Terceiro aplicação de penas diversas para condutas extremamente semelhantes, viola o princípio da igualdade.
Quarto entende-se que a competência para decidir acerca da aplicação do art. 290, do Código Penal Militar ou art. 29, da Lei 11343/06 é do Superior Tribunal de Justiça, justiça que possui competência para decidir acerca de conflito de legislação federal, art. 105, da Constituição da República Federativa do Brasil:
Art. 105. Compete ao Superior Tribunal de Justiça:
II - julgar, em recurso ordinário:
a) os "habeas-corpus" decididos em única ou última instância pelos Tribunais Regionais Federais ou pelos tribunais dos Estados, do Distrito Federal e Territórios, quando a decisão for denegatória;
b) os mandados de segurança decididos em única instância pelos Tribunais Regionais Federais ou pelos tribunais dos Estados, do Distrito Federal e Territórios, quando denegatória a decisão;
c) as causas em que forem partes Estado estrangeiro ou organismo internacional, de um lado, e, do outro, Município ou pessoa residente ou domiciliada no País;
III - julgar, em recurso especial, as causas decididas, em única ou última instância, pelos Tribunais Regionais Federais ou pelos tribunais dos Estados, do Distrito Federal e Territórios, quando a decisão recorrida:
a) contrariar tratado ou lei federal, ou negar-lhes vigência;
Por último em caso concreto envolvendo militar que porta droga para uso próprio possível impetração de habeas corpus para trancamento da ação penal, imagine que o militar esteja sendo processado pela Justiça de Primeira Instância em Minas Gerais, deverá o Habeas Corpus ser impetrado no Tribunal de Justiça Militar do Estado de Minas Gerais, posteriormente impetra-se o Habeas Corpus junto ao Superior Tribunal de Justiça, o qual irá decidir qual a legislação a ser aplicada.

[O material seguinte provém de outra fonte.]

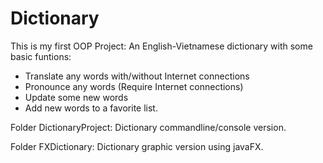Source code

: # Dictionary
This is my first OOP Project: An English-Vietnamese dictionary with some basic funtions:
- Translate any words with/without Internet connections
- Pronounce any words (Require Internet connections)
- Update some new words
- Add new words to a favorite list.

Folder DictionaryProject: Dictionary commandline/console version.

Folder FXDictionary: Dictionary graphic version using javaFX.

Assim, respeitadas as decisões pelo Supremo Tribunal Federal que aplica ao militar que porta droga para uso próprio em ambiente castrense o Código Penal Militar, somos partidários do entendimento de que deve ser aplicado o art. 28, da Lei 11343/06, sobretudo face à discussão central do tema que trata de vigência de lei federal, a qual compete ao Superior Tribunal de Justiça e não ao Supremo Tribunal Federal.